Uno studio di prospettiva coordinato dall’Istituto per la bioeconomia del Cnr, pubblicato su Global Change Biology, analizza come l’avvento di una nuova generazione di piante a basso contenuto di Clorofilla potrebbe essere un’arma in più nella lotta al cambiamento climatico, riducendo a parità di produzione l’assorbimento di radiazione solare.
Lo sviluppo delle società umane moderne è sempre stato accompagnato dall’introduzione di nuove piante coltivate. Praticamente tutti gli alimenti di origine vegetale che arrivano sulle nostre tavole provengono da varietà di piante che non esistevano nel passato. La “lunga marcia” per la creazione di nuove piante ha l’età dell’uomo moderno. È passata attraverso la selezione e domesticazione delle piante selvatiche, il miglioramento genetico attraverso incrocio e ibridazione, la mutagenesi (mutazioni genetiche indotte artificialmente in embrioni vegetali) e la transgenesi (trasferimento di geni da una specie all’altra). Oggi la tecnologia utilizzata è il cosiddetto “genome editing“, ovvero la manipolazione diretta del codice genetico tesa a modificarne le proprietà.

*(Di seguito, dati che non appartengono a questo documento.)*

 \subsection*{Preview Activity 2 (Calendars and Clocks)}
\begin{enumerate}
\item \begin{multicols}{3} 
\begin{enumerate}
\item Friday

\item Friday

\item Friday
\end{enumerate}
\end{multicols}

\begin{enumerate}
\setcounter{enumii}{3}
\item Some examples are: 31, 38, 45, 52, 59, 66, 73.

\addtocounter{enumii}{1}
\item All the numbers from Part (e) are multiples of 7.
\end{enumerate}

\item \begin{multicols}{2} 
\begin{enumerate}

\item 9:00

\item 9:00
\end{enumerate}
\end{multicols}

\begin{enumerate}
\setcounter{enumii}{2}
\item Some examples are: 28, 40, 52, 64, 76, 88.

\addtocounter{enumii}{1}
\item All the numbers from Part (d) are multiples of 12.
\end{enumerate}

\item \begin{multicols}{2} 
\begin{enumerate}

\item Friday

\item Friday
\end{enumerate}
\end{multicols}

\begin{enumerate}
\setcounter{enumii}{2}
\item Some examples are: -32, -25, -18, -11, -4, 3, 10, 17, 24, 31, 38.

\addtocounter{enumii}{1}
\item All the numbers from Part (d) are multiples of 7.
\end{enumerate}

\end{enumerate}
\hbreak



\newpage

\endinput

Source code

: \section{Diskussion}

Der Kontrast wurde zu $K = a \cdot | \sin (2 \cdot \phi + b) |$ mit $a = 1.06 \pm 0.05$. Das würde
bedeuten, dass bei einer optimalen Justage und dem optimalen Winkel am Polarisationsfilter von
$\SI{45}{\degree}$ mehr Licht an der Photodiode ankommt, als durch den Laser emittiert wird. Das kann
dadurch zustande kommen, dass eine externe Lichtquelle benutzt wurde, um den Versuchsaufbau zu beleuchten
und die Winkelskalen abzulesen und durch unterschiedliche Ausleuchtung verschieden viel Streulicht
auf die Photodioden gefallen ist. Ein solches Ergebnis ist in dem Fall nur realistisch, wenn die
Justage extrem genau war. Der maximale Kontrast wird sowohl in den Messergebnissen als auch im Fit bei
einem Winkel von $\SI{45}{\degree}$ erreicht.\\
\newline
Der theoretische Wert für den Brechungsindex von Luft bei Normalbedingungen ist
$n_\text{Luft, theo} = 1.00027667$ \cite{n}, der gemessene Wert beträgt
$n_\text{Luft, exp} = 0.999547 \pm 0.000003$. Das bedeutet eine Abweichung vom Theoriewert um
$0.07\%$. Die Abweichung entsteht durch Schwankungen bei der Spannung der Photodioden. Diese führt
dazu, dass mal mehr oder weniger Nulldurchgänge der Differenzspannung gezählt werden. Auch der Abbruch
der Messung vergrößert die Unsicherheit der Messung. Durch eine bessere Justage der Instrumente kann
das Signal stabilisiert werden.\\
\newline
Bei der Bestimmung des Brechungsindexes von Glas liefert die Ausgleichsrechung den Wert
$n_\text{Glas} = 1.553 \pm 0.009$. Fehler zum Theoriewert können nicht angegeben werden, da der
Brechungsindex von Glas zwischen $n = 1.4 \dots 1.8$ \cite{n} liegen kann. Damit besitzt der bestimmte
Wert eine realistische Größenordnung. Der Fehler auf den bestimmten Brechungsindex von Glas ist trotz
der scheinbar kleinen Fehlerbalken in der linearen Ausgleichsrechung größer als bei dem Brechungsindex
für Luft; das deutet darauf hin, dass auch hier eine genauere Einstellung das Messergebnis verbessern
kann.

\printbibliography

Ma se in passato si è puntato esclusivamente a migliorare le caratteristiche produttive e tecnologiche delle piante, oggi la frontiera si è allargata, includendo in primis la sostenibilità. É infatti urgente selezionare e creare nuove piante che possano contribuire alla mitigazione del cambiamento climatico cercando di aumentare allo stesso tempo le potenzialità produttive delle varietà attualmente coltivate. È quello che sostengono i ricercatori Lorenzo Genesio, Franco Miglietta (Istituto per la bioeconomia del Cnr) e Roberto Bassi (Università di Verona) nell’Opinion paper appena pubblicato sulla rivista Global Change Biology in cui spiegano come l’avvento di una nuova generazione di piante a basso contenuto di Clorofilla potrebbe essere un’arma in più nella lotta al cambiamento climatico. “Una strategia utile a controbilanciare una parte del crescente “effetto serra” è quella di aumentare la frazione della luce solare che viene riflessa dalla superficie terrestre che, tornando indietro verso lo spazio, non contribuisce al suo riscaldamento ” – spiega Lorenzo Genesio – “e questo potrà essere fatto anche coltivando nuove piante con bassi contenuti di clorofilla; piante più “pallide” che riflettono molta più radiazione solare”.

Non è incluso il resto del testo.